We reject the idea that only certain stories deserve preservation.
We reject the hierarchy that treats official records as truth while dismissing the knowledge held in kitchens, gardens, porches, church halls, break rooms, backyards, farm stands, and family tables.
We believe domestic labor is labor.
We believe feeding people is cultural work.
We believe oral tradition is knowledge.
We believe the people who held families together through food belong in the record.
The Food Stories Project exists to help change that record.
Our work lives in three connected parts
The Food Stories Project
the umbrella, the archive, and the gathering place. It is where recipes, oral histories, family memory, and lived experience are documented with care. It holds the full body of this work.
Hoggtowne Heritage Kitchen
the living kitchen arm. It is where preservation becomes practice—where recipes are cooked, tested, translated, and shared. It honors regional foodways and the understanding that some knowledge can only be learned by doing.
A Woman’s Place
the heart of this project. It names the kitchen as both a site of burden and a site of power. It honors the women whose labor, ingenuity, endurance, and care shaped families and communities while rarely being credited as authors, historians, or knowledge holders. It insists that these stories belong at the center of the record.
Together, these three parts allow us to preserve food not as trend or performance, but as inheritance.

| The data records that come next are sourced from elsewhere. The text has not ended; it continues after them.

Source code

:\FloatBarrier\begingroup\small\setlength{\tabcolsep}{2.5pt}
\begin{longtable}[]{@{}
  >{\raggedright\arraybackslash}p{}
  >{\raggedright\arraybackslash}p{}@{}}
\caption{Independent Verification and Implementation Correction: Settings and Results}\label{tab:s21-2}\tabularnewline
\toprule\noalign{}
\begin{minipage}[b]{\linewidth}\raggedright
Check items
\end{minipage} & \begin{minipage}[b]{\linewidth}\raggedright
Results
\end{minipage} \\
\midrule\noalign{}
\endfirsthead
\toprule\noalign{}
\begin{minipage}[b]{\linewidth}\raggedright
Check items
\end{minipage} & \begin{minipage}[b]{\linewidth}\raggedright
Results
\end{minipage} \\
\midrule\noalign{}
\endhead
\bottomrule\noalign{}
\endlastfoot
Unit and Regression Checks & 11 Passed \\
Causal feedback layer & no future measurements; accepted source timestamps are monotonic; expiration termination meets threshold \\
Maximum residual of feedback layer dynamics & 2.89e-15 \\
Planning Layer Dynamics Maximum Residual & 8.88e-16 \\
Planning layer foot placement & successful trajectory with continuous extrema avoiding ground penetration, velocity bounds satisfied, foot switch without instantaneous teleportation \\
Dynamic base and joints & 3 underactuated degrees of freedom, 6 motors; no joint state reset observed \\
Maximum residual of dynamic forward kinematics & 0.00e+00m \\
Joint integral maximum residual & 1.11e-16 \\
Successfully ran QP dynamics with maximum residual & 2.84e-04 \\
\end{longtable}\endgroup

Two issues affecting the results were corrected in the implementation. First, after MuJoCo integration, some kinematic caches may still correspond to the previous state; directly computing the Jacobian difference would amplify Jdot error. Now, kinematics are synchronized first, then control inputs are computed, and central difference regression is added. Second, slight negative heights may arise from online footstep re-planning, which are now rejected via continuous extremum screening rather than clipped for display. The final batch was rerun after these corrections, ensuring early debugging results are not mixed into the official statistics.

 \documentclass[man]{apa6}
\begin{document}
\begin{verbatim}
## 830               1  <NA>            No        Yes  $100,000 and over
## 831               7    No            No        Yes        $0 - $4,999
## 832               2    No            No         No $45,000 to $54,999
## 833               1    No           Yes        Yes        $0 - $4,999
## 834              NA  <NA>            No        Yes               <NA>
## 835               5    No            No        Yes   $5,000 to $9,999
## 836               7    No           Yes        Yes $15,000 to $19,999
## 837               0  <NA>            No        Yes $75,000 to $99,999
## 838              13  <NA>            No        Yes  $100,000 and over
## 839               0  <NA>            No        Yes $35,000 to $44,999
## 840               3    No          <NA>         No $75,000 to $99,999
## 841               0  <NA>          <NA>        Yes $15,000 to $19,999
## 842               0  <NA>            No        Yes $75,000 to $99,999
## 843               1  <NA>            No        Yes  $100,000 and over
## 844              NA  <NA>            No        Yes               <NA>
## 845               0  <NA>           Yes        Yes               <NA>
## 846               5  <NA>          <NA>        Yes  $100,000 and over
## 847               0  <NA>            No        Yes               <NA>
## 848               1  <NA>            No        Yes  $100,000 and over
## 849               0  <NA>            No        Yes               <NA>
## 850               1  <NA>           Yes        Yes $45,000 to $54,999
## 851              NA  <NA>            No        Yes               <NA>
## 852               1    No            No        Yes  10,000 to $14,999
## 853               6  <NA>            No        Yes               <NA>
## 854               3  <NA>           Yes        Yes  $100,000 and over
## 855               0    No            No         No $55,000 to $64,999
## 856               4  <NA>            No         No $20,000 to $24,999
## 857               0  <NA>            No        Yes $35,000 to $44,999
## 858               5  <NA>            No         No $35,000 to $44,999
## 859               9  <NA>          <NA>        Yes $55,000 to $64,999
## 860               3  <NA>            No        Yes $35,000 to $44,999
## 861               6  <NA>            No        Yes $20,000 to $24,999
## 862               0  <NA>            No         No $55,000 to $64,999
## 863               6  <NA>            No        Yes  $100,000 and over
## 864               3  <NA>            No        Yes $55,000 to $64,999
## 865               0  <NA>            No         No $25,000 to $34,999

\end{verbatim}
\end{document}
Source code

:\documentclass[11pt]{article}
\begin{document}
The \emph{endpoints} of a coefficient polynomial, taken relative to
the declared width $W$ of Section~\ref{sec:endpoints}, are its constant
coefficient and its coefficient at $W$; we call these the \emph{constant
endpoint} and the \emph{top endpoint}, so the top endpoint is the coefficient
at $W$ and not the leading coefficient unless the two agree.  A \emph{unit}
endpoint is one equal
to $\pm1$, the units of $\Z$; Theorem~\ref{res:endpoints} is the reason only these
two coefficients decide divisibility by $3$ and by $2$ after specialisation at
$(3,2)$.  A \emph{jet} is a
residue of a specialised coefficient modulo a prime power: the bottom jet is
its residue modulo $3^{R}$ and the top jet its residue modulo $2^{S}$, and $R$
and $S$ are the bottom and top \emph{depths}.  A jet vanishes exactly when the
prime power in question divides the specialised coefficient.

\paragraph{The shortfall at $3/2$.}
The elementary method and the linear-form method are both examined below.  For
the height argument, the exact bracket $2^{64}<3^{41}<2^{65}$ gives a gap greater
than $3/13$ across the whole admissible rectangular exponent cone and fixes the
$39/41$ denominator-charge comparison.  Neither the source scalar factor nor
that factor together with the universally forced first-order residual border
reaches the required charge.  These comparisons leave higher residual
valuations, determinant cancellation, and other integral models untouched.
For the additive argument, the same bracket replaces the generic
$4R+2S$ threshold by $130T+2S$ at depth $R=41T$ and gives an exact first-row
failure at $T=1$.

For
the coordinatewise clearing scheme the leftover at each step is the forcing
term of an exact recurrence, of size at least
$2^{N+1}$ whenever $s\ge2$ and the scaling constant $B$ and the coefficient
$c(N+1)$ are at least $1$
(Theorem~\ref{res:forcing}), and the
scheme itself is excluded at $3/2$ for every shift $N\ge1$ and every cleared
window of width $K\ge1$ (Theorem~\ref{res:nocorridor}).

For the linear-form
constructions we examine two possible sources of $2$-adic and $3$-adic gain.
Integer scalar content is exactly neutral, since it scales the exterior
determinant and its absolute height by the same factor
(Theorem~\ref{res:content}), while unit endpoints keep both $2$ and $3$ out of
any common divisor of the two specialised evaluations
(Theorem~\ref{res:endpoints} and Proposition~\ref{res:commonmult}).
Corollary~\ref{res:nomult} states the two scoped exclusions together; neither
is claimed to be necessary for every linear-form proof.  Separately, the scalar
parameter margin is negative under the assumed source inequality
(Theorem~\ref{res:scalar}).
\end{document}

We approach archiving as an act of care, correction, and repair.
We work to lift the voices of women and marginalized people not as an afterthought, not as decoration, and not as branding, but as a core commitment. Too many histories have been filtered through white patriarchal frames that decided whose work counted, whose labor was visible, and whose stories were worth keeping.
We are not interested in repeating that harm.
We are interested in listening differently.
We are interested in documenting with rigor and tenderness.
We are interested in preserving the voices that history has too often spoken over.
This work may look like a daughter recording her mother’s recipes before memory fades.
It may look like a handwritten card turned into a usable recipe for a modern kitchen.
It may look like a cooking lesson in someone’s home, a dinner where stories are passed down between courses, a lost dish rebuilt from fragments, or a family archive shaped from notes, photos, stains, instincts, and voice.
What we preserve is not only the food itself, but the life around it.
We believe preservation should not flatten people.
We believe stories should be gathered with consent, context, and care.
We believe memory work should be relational, not extractive.
We believe the goal is not to turn lives into content.
The goal is to honor them, hold them, and keep them in a form that can be carried forward.
We believe a woman’s place was never only in the kitchen.
But we also believe that what happened there has never been small.
In kitchens, women taught, stretched, soothed, negotiated, invented, survived, nourished, remembered, and made something out of not enough.
Entire worlds were held together there.
Entire identities were passed down there.
Entire histories waited there to be taken seriously.
We take them seriously.
We believe what was carried should not be lost simply because it was not written in the language of power.
We believe stories told over cutting boards and stovetops are worthy of record.
We believe food is one of the oldest ways people say:
this is who we are,
this is how we survived,
this is what we loved,
this is what we refused to let disappear.
The Food Stories Project exists so more of it survives.